People in the northeastern United States could read a newspaper by the aurora’s light.
Friday/ walking along Broadway
I took the No 12 bus to the hairdresser today. We only got to 51°F (11°C) today, but the rain had stopped, and I walked back home from there. Here are a few pictures.



Says local public radio station KUOW on their website: Nikkita Oliver is an educator, attorney, and activist who wants deep systemic change to move the city further to the left. Sara Nelson is a small business owner who thinks the current City Council is already too far left and needs to move closer to the center.
*We vote by mail, so many votes are already in; mine is as well.




Thursday/ soaked
It has been a good day for pluviophiles: it rained all day around Puget Sound. We had recorded 1.58 in. by early evening here in the city, says NWS Seattle @NWSSeattle on Twitter.
Update Fri 10/29: The final numbers are in. For Sea-Tac, it was a daily record-setting reading of 1.99 in. on Thursday. It was the wettest October day since the all-time wettest day in Seattle history (5.02 in. on Oct. 20th, 2003).

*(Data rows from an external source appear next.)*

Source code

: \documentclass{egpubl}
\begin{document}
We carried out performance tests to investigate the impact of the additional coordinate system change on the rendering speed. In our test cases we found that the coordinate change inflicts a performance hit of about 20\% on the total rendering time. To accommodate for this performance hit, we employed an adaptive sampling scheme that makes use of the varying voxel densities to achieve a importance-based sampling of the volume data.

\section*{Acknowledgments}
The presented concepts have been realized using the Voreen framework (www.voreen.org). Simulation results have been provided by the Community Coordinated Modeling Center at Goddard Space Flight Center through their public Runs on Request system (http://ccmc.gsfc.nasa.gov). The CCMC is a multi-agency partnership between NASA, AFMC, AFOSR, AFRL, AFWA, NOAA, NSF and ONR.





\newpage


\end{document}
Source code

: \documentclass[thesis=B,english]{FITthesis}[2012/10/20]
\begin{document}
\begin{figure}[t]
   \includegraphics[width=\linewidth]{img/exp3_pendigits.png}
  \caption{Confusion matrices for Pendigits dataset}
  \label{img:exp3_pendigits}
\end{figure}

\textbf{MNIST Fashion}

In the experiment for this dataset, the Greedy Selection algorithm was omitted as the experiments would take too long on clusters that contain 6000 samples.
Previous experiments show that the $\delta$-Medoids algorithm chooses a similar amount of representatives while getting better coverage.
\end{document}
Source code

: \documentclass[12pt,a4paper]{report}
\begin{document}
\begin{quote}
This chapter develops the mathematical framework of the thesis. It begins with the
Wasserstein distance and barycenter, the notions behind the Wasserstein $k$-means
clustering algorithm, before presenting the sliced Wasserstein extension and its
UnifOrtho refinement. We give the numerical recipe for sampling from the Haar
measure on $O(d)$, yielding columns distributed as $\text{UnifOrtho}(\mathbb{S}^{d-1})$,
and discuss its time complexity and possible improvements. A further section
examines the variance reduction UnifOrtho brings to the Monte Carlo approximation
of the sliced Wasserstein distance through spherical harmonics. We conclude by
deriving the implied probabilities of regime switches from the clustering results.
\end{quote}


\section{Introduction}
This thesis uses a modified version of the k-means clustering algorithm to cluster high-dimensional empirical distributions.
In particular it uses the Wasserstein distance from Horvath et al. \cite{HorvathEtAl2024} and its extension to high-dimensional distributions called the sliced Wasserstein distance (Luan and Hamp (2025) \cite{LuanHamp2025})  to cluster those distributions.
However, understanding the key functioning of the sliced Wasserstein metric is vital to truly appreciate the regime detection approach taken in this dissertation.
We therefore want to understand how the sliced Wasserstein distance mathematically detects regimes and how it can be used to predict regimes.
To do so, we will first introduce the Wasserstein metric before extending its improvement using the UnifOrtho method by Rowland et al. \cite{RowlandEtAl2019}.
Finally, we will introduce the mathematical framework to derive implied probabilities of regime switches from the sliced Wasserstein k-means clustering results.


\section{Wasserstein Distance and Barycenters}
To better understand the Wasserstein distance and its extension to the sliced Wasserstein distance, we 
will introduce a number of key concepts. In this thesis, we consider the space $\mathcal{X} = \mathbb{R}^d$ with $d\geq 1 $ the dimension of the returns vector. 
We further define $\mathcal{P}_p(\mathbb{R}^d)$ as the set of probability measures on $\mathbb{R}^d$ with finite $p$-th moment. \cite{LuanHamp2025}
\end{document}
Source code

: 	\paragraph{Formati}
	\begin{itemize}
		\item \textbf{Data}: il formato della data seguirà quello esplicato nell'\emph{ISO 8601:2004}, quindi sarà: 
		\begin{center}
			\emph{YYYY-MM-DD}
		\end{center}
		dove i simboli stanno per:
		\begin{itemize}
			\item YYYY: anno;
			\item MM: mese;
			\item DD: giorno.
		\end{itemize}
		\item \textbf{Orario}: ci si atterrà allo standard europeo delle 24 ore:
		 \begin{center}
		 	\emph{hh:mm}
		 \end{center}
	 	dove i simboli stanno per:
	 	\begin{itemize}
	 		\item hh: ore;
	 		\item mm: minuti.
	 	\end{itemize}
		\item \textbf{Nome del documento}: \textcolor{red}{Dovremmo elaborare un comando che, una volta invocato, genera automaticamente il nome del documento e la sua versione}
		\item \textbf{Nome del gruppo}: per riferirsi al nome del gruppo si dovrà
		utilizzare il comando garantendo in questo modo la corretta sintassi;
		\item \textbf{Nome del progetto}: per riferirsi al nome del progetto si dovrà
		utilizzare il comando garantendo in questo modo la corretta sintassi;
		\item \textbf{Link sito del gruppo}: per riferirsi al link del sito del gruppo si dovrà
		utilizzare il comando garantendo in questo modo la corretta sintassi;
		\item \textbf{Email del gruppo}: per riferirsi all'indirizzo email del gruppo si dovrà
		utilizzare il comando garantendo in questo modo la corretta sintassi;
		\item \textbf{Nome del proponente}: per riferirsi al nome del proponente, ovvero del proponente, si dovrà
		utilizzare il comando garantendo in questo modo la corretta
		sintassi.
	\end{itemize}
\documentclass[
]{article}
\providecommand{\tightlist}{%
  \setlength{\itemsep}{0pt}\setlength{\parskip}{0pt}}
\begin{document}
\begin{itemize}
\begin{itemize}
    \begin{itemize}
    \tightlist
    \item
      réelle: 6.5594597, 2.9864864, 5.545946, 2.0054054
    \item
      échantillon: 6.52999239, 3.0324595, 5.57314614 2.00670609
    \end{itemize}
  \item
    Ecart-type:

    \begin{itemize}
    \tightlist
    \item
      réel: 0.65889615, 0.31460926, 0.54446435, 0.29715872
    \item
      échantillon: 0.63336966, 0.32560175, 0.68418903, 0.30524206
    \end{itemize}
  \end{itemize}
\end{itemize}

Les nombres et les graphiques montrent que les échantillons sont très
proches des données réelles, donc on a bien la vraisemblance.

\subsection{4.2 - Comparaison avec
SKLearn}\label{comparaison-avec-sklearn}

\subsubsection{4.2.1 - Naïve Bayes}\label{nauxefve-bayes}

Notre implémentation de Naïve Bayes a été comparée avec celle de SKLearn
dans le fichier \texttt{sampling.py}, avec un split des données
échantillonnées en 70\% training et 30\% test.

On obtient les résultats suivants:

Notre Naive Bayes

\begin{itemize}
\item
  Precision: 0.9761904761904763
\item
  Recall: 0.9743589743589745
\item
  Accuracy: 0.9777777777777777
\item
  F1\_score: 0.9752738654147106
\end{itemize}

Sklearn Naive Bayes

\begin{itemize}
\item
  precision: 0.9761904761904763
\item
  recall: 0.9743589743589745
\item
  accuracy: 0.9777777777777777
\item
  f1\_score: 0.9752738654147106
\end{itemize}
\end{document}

Wednesday/ two beers at Two Beers
I had a picture of my vaccine card ready as we stepped into Two Beers Brewing Co. in Seattle’s industrial district, tonight. As of Monday, proof of a coronavirus vaccination —or a negative test— is required at most indoor businesses in King County.
Checking for one’s proof was done at the counter serving the beers, and even then it was very cursory. The place was busy and they seemed a little short on staff, as is the case in most places these days.

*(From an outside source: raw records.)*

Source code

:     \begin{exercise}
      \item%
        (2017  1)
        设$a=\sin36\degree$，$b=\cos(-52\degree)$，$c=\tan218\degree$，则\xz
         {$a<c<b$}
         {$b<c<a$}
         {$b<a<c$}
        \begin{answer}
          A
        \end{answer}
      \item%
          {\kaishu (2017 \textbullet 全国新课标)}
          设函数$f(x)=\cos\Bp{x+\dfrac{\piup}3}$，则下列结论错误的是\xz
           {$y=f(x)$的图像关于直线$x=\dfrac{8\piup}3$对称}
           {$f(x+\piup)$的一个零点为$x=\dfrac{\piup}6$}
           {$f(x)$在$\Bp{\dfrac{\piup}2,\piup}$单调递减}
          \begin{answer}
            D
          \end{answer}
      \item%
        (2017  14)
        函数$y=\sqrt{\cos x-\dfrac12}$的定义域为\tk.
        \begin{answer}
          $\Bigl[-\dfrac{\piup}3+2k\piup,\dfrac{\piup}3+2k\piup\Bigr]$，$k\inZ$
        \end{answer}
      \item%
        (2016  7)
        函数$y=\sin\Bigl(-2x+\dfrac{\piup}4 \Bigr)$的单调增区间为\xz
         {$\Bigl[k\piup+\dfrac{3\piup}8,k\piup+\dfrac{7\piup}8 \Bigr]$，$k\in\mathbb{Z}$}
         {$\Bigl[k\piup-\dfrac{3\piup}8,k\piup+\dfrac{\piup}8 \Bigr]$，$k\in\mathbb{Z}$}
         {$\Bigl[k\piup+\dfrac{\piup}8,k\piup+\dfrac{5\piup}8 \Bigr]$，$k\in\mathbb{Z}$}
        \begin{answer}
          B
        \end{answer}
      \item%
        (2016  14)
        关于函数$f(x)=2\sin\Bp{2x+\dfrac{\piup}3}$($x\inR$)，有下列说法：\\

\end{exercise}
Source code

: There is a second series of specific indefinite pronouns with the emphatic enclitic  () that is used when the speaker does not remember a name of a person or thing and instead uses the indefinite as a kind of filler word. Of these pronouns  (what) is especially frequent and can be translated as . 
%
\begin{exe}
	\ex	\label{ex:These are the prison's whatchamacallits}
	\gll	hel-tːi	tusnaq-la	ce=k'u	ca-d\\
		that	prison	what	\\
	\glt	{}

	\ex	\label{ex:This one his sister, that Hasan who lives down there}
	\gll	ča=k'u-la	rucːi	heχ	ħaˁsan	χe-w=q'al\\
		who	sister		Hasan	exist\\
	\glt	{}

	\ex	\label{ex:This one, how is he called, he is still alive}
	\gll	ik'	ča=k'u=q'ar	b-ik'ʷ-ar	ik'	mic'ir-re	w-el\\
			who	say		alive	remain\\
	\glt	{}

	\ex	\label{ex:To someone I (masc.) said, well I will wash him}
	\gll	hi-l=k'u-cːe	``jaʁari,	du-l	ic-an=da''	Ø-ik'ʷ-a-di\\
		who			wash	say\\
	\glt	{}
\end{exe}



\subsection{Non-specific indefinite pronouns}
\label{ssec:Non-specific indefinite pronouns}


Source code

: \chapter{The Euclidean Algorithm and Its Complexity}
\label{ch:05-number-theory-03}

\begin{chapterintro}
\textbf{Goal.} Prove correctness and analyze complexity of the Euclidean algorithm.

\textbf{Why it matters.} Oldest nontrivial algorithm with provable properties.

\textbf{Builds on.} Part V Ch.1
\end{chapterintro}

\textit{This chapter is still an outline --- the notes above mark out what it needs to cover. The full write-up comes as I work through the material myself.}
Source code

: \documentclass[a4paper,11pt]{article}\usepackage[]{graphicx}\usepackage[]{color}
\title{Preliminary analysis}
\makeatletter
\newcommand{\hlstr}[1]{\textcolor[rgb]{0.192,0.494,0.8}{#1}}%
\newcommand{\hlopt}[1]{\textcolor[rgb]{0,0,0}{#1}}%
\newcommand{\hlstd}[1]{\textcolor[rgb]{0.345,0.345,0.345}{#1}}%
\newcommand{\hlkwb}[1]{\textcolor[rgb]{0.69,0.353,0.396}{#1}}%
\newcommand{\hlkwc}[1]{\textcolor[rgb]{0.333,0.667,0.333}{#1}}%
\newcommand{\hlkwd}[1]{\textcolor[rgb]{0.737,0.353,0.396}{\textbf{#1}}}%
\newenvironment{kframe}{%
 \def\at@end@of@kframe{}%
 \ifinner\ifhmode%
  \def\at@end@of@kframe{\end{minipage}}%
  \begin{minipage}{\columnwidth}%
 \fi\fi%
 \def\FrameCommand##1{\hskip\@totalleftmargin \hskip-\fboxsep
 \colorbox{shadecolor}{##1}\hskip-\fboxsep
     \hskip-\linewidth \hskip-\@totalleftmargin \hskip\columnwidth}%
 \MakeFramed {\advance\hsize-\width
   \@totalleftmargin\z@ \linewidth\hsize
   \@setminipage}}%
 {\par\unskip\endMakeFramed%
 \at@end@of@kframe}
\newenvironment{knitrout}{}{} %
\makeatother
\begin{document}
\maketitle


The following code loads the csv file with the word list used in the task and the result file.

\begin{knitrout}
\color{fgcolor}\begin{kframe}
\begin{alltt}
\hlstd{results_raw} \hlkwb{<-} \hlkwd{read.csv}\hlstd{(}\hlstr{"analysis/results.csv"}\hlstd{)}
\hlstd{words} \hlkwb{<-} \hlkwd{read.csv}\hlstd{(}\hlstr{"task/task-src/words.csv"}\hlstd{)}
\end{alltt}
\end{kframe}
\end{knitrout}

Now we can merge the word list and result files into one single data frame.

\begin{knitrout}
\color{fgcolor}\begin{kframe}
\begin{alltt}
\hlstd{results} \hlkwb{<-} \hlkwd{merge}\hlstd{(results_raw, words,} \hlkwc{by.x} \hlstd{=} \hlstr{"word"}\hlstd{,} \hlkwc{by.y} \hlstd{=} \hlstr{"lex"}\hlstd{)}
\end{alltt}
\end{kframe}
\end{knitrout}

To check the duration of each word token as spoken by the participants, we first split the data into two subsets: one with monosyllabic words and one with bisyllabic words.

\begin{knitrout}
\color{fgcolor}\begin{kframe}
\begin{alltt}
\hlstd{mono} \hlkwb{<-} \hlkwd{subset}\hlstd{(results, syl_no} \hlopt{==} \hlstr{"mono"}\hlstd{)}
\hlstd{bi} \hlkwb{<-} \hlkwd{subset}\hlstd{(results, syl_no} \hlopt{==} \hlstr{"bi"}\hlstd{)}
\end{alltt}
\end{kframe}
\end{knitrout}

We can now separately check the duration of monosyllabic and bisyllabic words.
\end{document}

Tuesday/ Denny Way construction
Here are a few pictures that I have taken today— of the ongoing construction on Denny Way.





Monday/ TSLA’s big T market cap
Hertz said on Monday that it would convert more than 20 percent of its rental fleet to Tesla’s electric cars by the end of next year, an announcement that helped propel Tesla’s stock value beyond $1 trillion for the first time.
Tesla’s stock closed at $1024.86, up more than 12% on the day and giving the company a market value of $1.03 trillion.
The Wall Street Journal notes that the market caps of the biggest nine automakers need to be added to get to Tesla’s market cap.
Yes, Tesla sells 1/10th the number of cars that Volkswagen does, but it will deliver double the cars this year, compared to what it had delivered in 2020. And the stock market bulls argue that Tesla is technically not a car company: it’s a technology company.
Sunday/ a bomb cyclone
A very large ‘bomb cyclone’ storm system in the northeast Pacific Ocean generated an atmospheric river of rain that hit northern California today. Most of the West Coast had storm winds and rain as well.
There are reports of flooding and mudslides from California, but the good news is that the storm has brought the 2021 wildfire season to an end.

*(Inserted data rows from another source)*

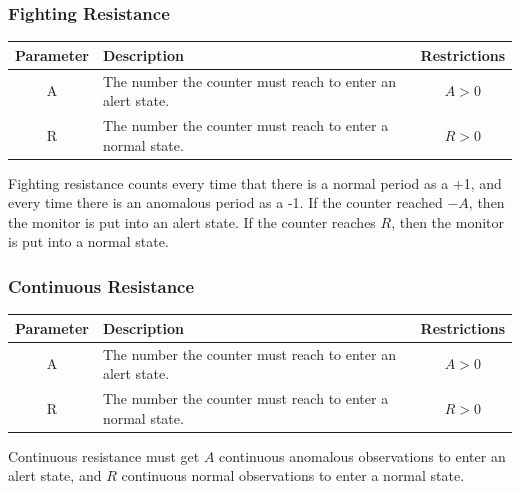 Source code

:\documentclass[12pt]{ucthesis}
\begin{document}
\subsubsection{Fighting Resistance}
\begin{table}[H]
   \begin{center}
      \begin{tabular}{|c|p{9cm}|c|}
         \hline
            Parameter & Description & Restrictions \\
         \hline
            A & The number the counter must reach to enter an alert state. & $ A > 0 $ \\
         \hline
            R & The number the counter must reach to enter a normal state. & $ R > 0 $ \\
         \hline
      \end{tabular}
   \end{center}
\end{table}

Fighting resistance counts every time that there is a normal period as a +1, and every time there is 
an anomalous period as a -1. If the counter reached $-A$, then the monitor is put into an alert state.
If the counter reaches $R$, then the monitor is put into a normal state.

\subsubsection{Continuous Resistance}
\begin{table}[H]
   \begin{center}
      \begin{tabular}{|c|p{9cm}|c|}
         \hline
            Parameter & Description & Restrictions \\
         \hline
            A & The number the counter must reach to enter an alert state. & $ A > 0 $ \\
         \hline
            R & The number the counter must reach to enter a normal state. & $ R > 0 $ \\
         \hline
      \end{tabular}
   \end{center}
\end{table}

Continuous resistance must get $A$ continuous anomalous observations to enter an alert state, and $R$ continuous normal
observations to enter a normal state. 
\end{document}
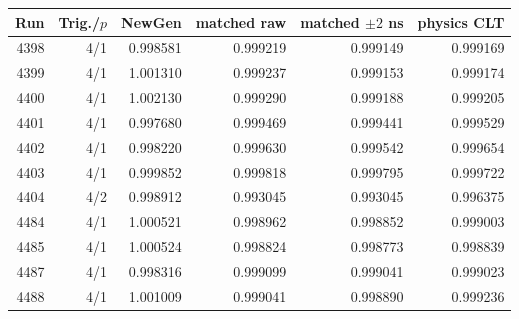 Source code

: \begin{tabular}{rrrrrr}\toprule Run & Trig./$p$ & NewGen & matched raw & matched $\pm2$ ns & physics CLT\\\midrule
4398 & 4/1 & 0.998581 & 0.999219 & 0.999149 & 0.999169\\
4399 & 4/1 & 1.001310 & 0.999237 & 0.999153 & 0.999174\\
4400 & 4/1 & 1.002130 & 0.999290 & 0.999188 & 0.999205\\
4401 & 4/1 & 0.997680 & 0.999469 & 0.999441 & 0.999529\\
4402 & 4/1 & 0.998220 & 0.999630 & 0.999542 & 0.999654\\
4403 & 4/1 & 0.999852 & 0.999818 & 0.999795 & 0.999722\\
4404 & 4/2 & 0.998912 & 0.993045 & 0.993045 & 0.996375\\
4484 & 4/1 & 1.000521 & 0.998962 & 0.998852 & 0.999003\\
4485 & 4/1 & 1.000524 & 0.998824 & 0.998773 & 0.998839\\
4487 & 4/1 & 0.998316 & 0.999099 & 0.999041 & 0.999023\\
4488 & 4/1 & 1.001009 & 0.999041 & 0.998890 & 0.999236\\
\bottomrule\end{tabular}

With those 30-50 ft swells, I hope there were no containerships in the area. One near Vancouver Island had lost 40 containers overboard, a day or two ago, even before the storm was around.
[Still from Accuweather video clip]

Saturday/ Kraken 2, Canucks 4
Well, that was disappointing, and we will file this one in the ‘Too Bad’ folder.
It would have been great for the Seattle Kraken to win their first-ever game in their new home, but it was not to be. The home team was up 2-0, but in the end, succumbed to the Canucks with 2 goals to their 4.